Politico reports that the United Nations Framework Convention on Climate Change expects the event to draw about 10,000 government representatives to the Le Bourget conference center in a northeastern Parisian suburb, plus 3,000 journalists and about 7,000 climate activists and other observers each week.

One of the canceled events is a march intended to put pressure on governments to cut greenhouse gas emissions that was planned for the eve of the summit, Nov. 29. Organizers had hoped it would attract about 200,000 people

Mr. Fabius told Reuters that many world leaders have committed to come to the summit, despite the violent Friday attacks that shook the world.

He quoted some leaders as saying: "We not only planned to come, but now we have to come, because we have to show to the terrorists that we are not afraid of them."

Europeans are conflicted about the heightened security measures and the threat to freedoms, The Christian Science Monitor reports

Antoine Lippen, a regular customer of the bars and cafes that came under fire in central Paris Friday, is one.

“Not whatever it takes,” he says. “It would be too dangerous to block our own liberties when we know terrorist attacks are always cowardly attacks attacking at the place and time you least expect it, so there is always a breach in security, whatever is imposed.”

Karim Emile Bitar, a Paris-based professor of international relations at Lebanon's Université Saint-Joseph, says that massive surveillance not only risks undermining democracy but could ultimately hurt counter-terrorism strategies.

“What is needed is human intelligence, intimate knowledge of Middle Eastern societies.
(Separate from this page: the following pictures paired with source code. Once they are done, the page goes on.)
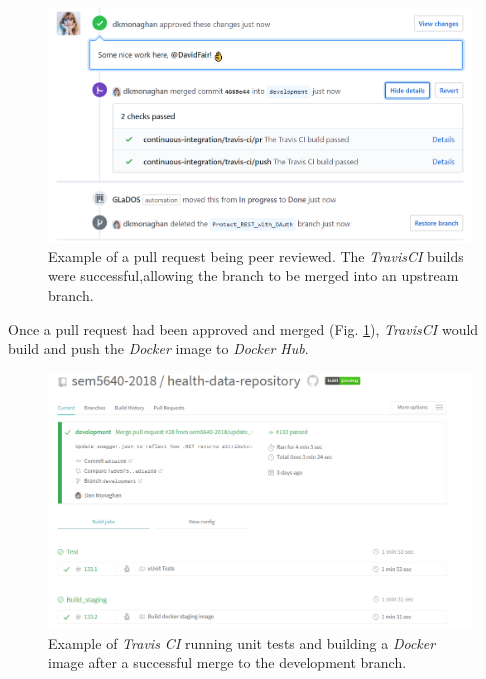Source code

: \begin{figure}[H]
    \centering
    \includegraphics[width=\textwidth]{Images/approve_pr.png}
    \caption{Example of a pull request being peer reviewed. The \textit{TravisCI} builds were successful,allowing the branch to be merged into an upstream branch.}
    \label{fig:approve_pull_request}
\end{figure}

Once a pull request had been approved and merged (Fig. \ref{fig:approve_pull_request}), \textit{TravisCI} would build and push the \textit{Docker} image to \textit{Docker Hub}.

\begin{figure}[H]
    \centering
    \includegraphics[width=\textwidth]{Images/travis_builds_overview.png}
    \caption{Example of \textit{Travis CI} running unit tests and building a \textit{Docker} image after a successful merge to the development branch.}
    \label{fig:travis_ui}
\end{figure}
Like the 19th-century anarchists, Islamist terrorists today want to ‘sharpen the contradictions’ within Western societies," he says. "Overreactions and a rise of extreme rhetoric would play in their favor. Governments should not fall into that trap.”

Some experts are saying that the conference may devote more time to discussions linking climate change with national security, a theme often stressed by U.S. Secretary of State John Kerry, reports Reuters.

The news service points to a March study in the journal Proceedings of the National Academy of Sciences that claims drought and man-made climate change may be among the underlying causes of the conflict in Syria.